Report every line of the records that contains the word "devicon".

*** Listed entries ***

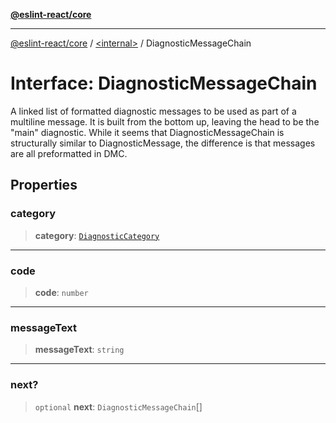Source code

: [**@eslint-react/core**](../../README.md)

***

[@eslint-react/core](../../README.md) / [\<internal\>](../README.md) / DiagnosticMessageChain

# Interface: DiagnosticMessageChain

A linked list of formatted diagnostic messages to be used as part of a multiline message.
It is built from the bottom up, leaving the head to be the "main" diagnostic.
While it seems that DiagnosticMessageChain is structurally similar to DiagnosticMessage,
the difference is that messages are all preformatted in DMC.

## Properties

### category

> **category**: [`DiagnosticCategory`](../enumerations/DiagnosticCategory.md)

***

### code

> **code**: `number`

***

### messageText

> **messageText**: `string`

***

### next?

> `optional` **next**: `DiagnosticMessageChain`[]
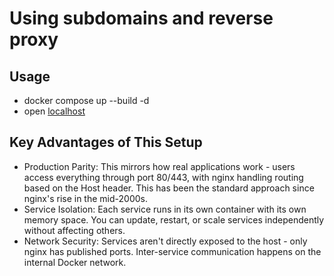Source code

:# Using subdomains and reverse proxy
## Usage
* docker compose up --build -d
* open [localhost](http://localhost)
## Key Advantages of This Setup
* Production Parity: This mirrors how real applications work - users access everything through port 80/443, with nginx handling routing based on the Host header. This has been the standard approach since nginx's rise in the mid-2000s.
* Service Isolation: Each service runs in its own container with its own memory space. You can update, restart, or scale services independently without affecting others.
* Network Security: Services aren't directly exposed to the host - only nginx has published ports. Inter-service communication happens on the internal Docker network.
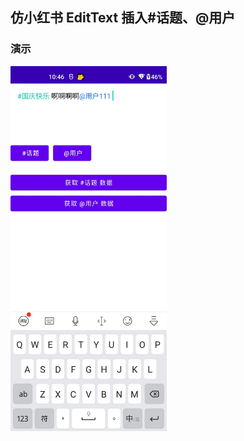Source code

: ## 仿小红书 EditText 插入#话题、@用户



### 演示
<img src="https://github.com/wangtaoT/MentionEditText/blob/main/demo.jpeg" width="250" />  
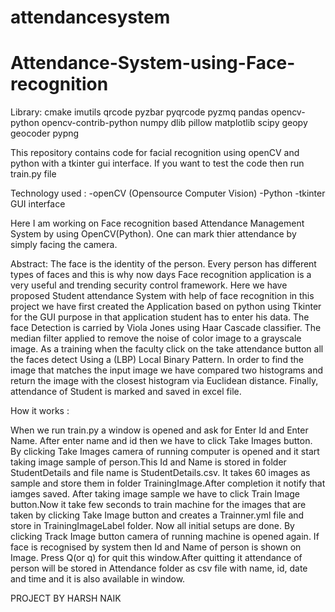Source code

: # attendancesystem
# Attendance-System-using-Face-recognition
Library:
cmake
imutils
qrcode
pyzbar
pyqrcode
pyzmq
pandas
opencv-python
opencv-contrib-python
numpy
dlib
pillow
matplotlib
scipy
geopy
geocoder
pypng

This repository contains code for facial recognition using openCV and python with a tkinter gui interface. If you want to test the code then run train.py file

Technology used : -openCV (Opensource Computer Vision) -Python -tkinter GUI interface

Here I am working on Face recognition based Attendance Management System by using OpenCV(Python). One can mark thier attendance by simply facing the camera.


Abstract:
The face is the identity of the person. Every person has different types of faces and this is why now days Face recognition application is a very useful and trending security control framework. Here we have proposed Student attendance System with help of face recognition in this project we have first created the Application based on python using Tkinter for the GUI purpose in that application student has to enter his data. The  face Detection is carried by Viola Jones using Haar Cascade classifier. The median filter applied to remove the noise of color image to a grayscale image. As a training when the faculty click on the take attendance button all the faces detect Using a (LBP) Local Binary Pattern. In order to find the image that matches the input image we have compared two histograms and return the image with the closest histogram via Euclidean distance. Finally, attendance of Student is marked and saved in excel file.




How it works :

When we run train.py a window is opened and ask for Enter Id and Enter Name. After enter name and id then we have to click Take Images button. By clicking Take Images camera of running computer is opened and it start taking image sample of person.This Id and Name is stored in folder StudentDetails and file name is StudentDetails.csv. It takes 60 images as sample and store them in folder TrainingImage.After completion it notify that iamges saved. After taking image sample we have to click Train Image button.Now it take few seconds to train machine for the images that are taken by clicking Take Image button and creates a Trainner.yml file and store in TrainingImageLabel folder. Now all initial setups are done. By clicking Track Image button camera of running machine is opened again. If face is recognised by system then Id and Name of person is shown on Image. Press Q(or q) for quit this window.After quitting it attendance of person will be stored in Attendance folder as csv file with name, id, date and time and it is also available in window.

PROJECT BY
HARSH NAIK
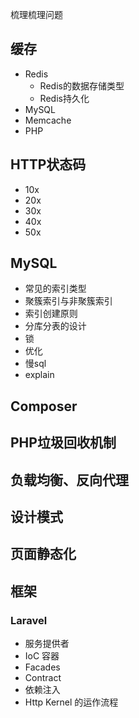 梳理梳理问题

## 缓存
+ Redis
    + Redis的数据存储类型
    + Redis持久化
+ MySQL
+ Memcache
+ PHP

## HTTP状态码
+ 10x
+ 20x
+ 30x
+ 40x
+ 50x

## MySQL
+ 常见的索引类型
+ 聚簇索引与非聚簇索引
+ 索引创建原则
+ 分库分表的设计
+ 锁
+ 优化
+ 慢sql
+ explain

## Composer

## PHP垃圾回收机制

## 负载均衡、反向代理

## 设计模式

## 页面静态化

## 框架
### Laravel
+ 服务提供者
+ IoC 容器
+ Facades
+ Contract 
+ 依赖注入
+ Http Kernel 的运作流程



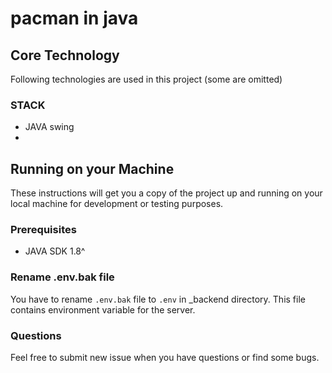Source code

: # pacman in java

## Core Technology
Following technologies are used in this project (some are omitted)

### STACK
- JAVA swing
- 

## Running on your Machine

These instructions will get you a copy of the project up and running on your local machine for development or testing purposes.

### Prerequisites
- JAVA SDK 1.8^


### Rename .env.bak file

You have to rename `.env.bak` file to `.env` in \_backend directory. This file contains environment variable for the server.


### Questions

Feel free to submit new issue when you have questions or find some bugs.
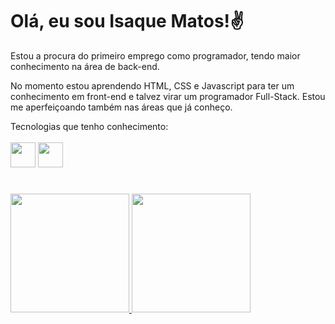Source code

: <h1> Olá, eu sou Isaque Matos!✌️</h1>

Estou a procura do primeiro emprego como programador, tendo maior conhecimento na área de back-end.
<p> No momento estou aprendendo HTML, CSS e Javascript para ter um conhecimento em front-end e talvez virar um programador Full-Stack. Estou me aperfeiçoando também nas áreas que já conheço.
 <p> Tecnologias que tenho conhecimento:
 <br><br>
<img src="https://cdn.jsdelivr.net/gh/devicons/devicon/icons/csharp/csharp-original.svg" width ="40px"/>
<img src="https://cdn.jsdelivr.net/gh/devicons/devicon/icons/python/python-original.svg" width = "40px"/>
<h1></h1>
<div>
<a href="https://github.com/ZackMatos">
<img height="190em" src="https://github-readme-stats.vercel.app/api?username=ZackMatos&show_icons=true&theme=tokyonight&include_all_commits=true&count_private=true"/>
<img height="190em" src="https://github-readme-stats.vercel.app/api/top-langs/?username=ZackMatos&layout=compact&langs_count=7&theme=dark"/>
<div>






<!--
**zackmatos/zackmatos** is a ✨ _special_ ✨ repository because its `README.md` (this file) appears on your GitHub profile.

Here are some ideas to get you started:

- 🔭 I’m currently working on ...
- 🌱 I’m currently learning ...
- 👯 I’m looking to collaborate on ...
- 🤔 I’m looking for help with ...
- 💬 Ask me about ...
- 📫 How to reach me: ...
- 😄 Pronouns: ...
- ⚡ Fun fact: ...
-->
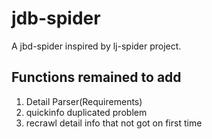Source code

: # jdb-spider
A jbd-spider inspired by lj-spider project.
## Functions remained to add
1. Detail Parser(Requirements)
2. quickinfo duplicated problem
3. recrawl detail info that not got on first time 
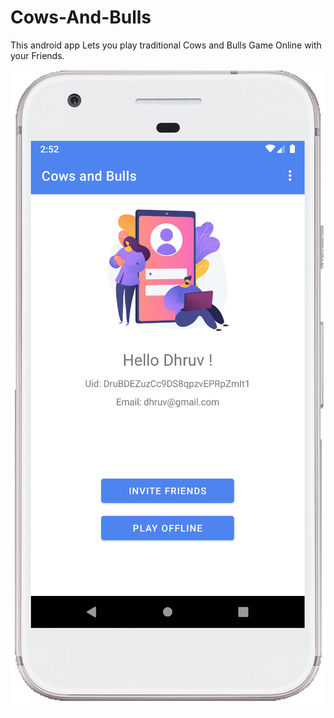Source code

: # Cows-And-Bulls
This android app Lets you play traditional Cows and Bulls Game Online with your Friends.

![](https://github.com/dmaddirala/Cows-And-Bulls/blob/master/Screeshots/Dashboard.png)
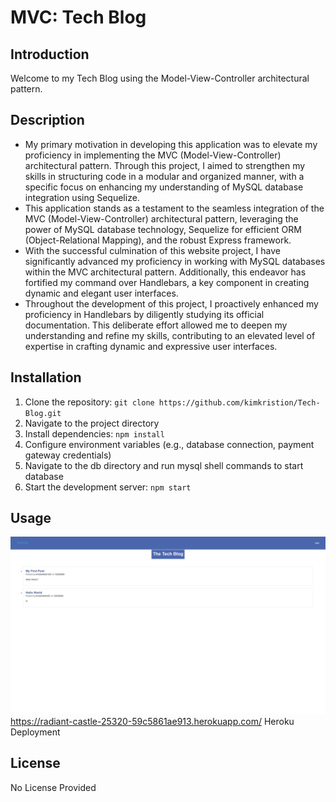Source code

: # MVC: Tech Blog
## Introduction
Welcome to my Tech Blog using the Model-View-Controller architectural pattern.

## Description
- My primary motivation in developing this application was to elevate my proficiency in implementing the MVC (Model-View-Controller) architectural pattern. Through this project, I aimed to strengthen my skills in structuring code in a modular and organized manner, with a specific focus on enhancing my understanding of MySQL database integration using Sequelize. 
- This application stands as a testament to the seamless integration of the MVC (Model-View-Controller) architectural pattern, leveraging the power of MySQL database technology, Sequelize for efficient ORM (Object-Relational Mapping), and the robust Express framework.
- With the successful culmination of this website project, I have significantly advanced my proficiency in working with MySQL databases within the MVC architectural pattern. Additionally, this endeavor has fortified my command over Handlebars, a key component in creating dynamic and elegant user interfaces.
- Throughout the development of this project, I proactively enhanced my proficiency in Handlebars by diligently studying its official documentation. This deliberate effort allowed me to deepen my understanding and refine my skills, contributing to an elevated level of expertise in crafting dynamic and expressive user interfaces.

## Installation 
1. Clone the repository: `git clone https://github.com/kimkristion/Tech-Blog.git`
2. Navigate to the project directory
3. Install dependencies: `npm install`
4. Configure environment variables (e.g., database connection, payment gateway credentials)
5. Navigate to the db directory and run mysql shell commands to start database
6. Start the development server: `npm start`

## Usage 
![Working Application](./public/images/application.png)
https://radiant-castle-25320-59c5861ae913.herokuapp.com/ 
Heroku Deployment

## License 
No License Provided

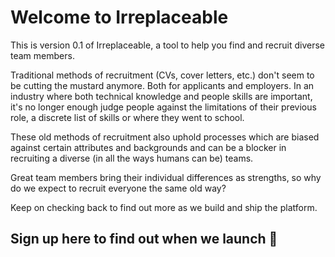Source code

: # Welcome to Irreplaceable

This is version 0.1 of Irreplaceable, a tool to help you find and recruit diverse team members. 

Traditional methods of recruitment (CVs, cover letters, etc.) don't seem to be cutting the mustard anymore. Both for applicants and employers. In an industry where both technical knowledge and people skills are important, it's no longer enough judge people against the limitations of their previous role, a discrete list of skills or where they went to school.

These old methods of recruitment also uphold processes which are biased against certain attributes and backgrounds and can be a blocker in recruiting a diverse (in all the ways humans can be) teams. 

Great team members bring their individual differences as strengths, so why do we expect to recruit everyone the same old way?

Keep on checking back to find out more as we build and ship the platform. 

## Sign up here to find out when we launch 🚀

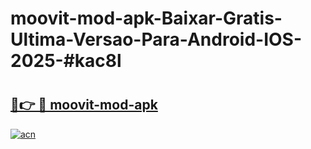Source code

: # moovit-mod-apk-Baixar-Gratis-Ultima-Versao-Para-Android-IOS-2025-#kac8l

# <h2><a href="https://ainizakaria.my?title=moovit-mod-apk&ref=22M">🔗👉 🔴 moovit-mod-apk</a></h2>

[![acn](https://github.com/user-attachments/assets/0f9c940e-d8b0-45ae-aac7-cd30a18b3e1c)](https://ainizakaria.my?title=moovit-mod-apk&ref=22M)

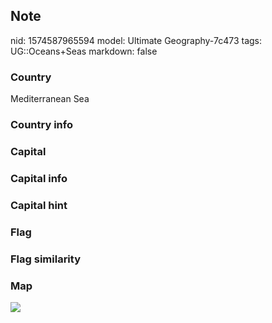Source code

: ## Note
nid: 1574587965594
model: Ultimate Geography-7c473
tags: UG::Oceans+Seas
markdown: false

### Country
Mediterranean Sea

### Country info


### Capital


### Capital info


### Capital hint


### Flag


### Flag similarity


### Map
<img src="ug-map-mediterranean_sea.png">
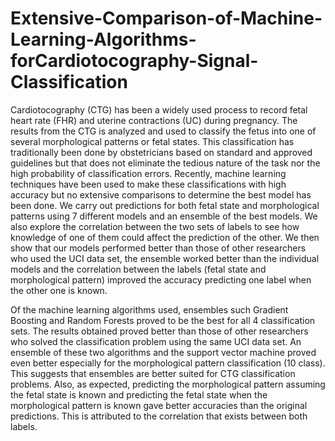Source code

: # Extensive-Comparison-of-Machine-Learning-Algorithms-forCardiotocography-Signal-Classification
Cardiotocography (CTG) has been a widely used process to record fetal heart rate (FHR) and uterine contractions (UC) during pregnancy. The results from the CTG is analyzed and used to classify the fetus into one of several morphological patterns or fetal states. This classification has traditionally been done by obstetricians based on standard and approved guidelines but that does not eliminate the tedious nature of the task nor the high probability of classification errors. Recently, machine learning techniques have been used to make these classifications with high accuracy but no extensive comparisons to determine the best model has been done. We carry out predictions for both fetal state and morphological patterns using 7 different models and an ensemble of the best models. We also explore the correlation between the two sets of labels to see how knowledge of one of them could affect the prediction of the other. We then show that our models performed better than those of other researchers who used the UCI data set, the ensemble worked better than the individual models and the correlation between the labels (fetal state and morphological pattern) improved the accuracy predicting one label when the other one is known.

Of the machine learning algorithms used, ensembles such Gradient Boosting and Random Forests proved to be the best for all 4 classification sets. The results obtained proved better than those of other researchers who solved the classification problem using the same UCI data set. An ensemble of these two algorithms and the support vector machine proved even better especially for the morphological pattern classification (10 class). This suggests that ensembles are better suited for CTG classification problems. Also, as expected, predicting the morphological pattern assuming the fetal state is known and predicting the fetal state when the morphological pattern is known gave better accuracies than the original predictions. This is attributed to the correlation that exists between both labels.
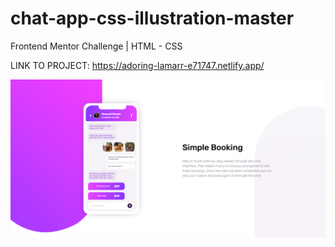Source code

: # chat-app-css-illustration-master
Frontend Mentor Challenge | HTML - CSS

LINK TO PROJECT: https://adoring-lamarr-e71747.netlify.app/

![Chat App CSS Illustration Master Screenshot](https://raw.githubusercontent.com/emiandd/chat-app-css-illustration-master/6b5239aa02a6120ef1f20a7771aee72a6f0e2e09/img/Chat%20App%20CSS%20Illustration%20Master.png)
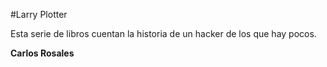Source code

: #Larry Plotter

Esta serie de libros cuentan la historia de un hacker de los que hay pocos.

**Carlos Rosales**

*** End of Listed entries ***

Task solution:
<img src="https://cdn.jsdelivr.net/gh/devicons/devicon/icons/csharp/csharp-original.svg" width ="40px"/>
<img src="https://cdn.jsdelivr.net/gh/devicons/devicon/icons/python/python-original.svg" width = "40px"/>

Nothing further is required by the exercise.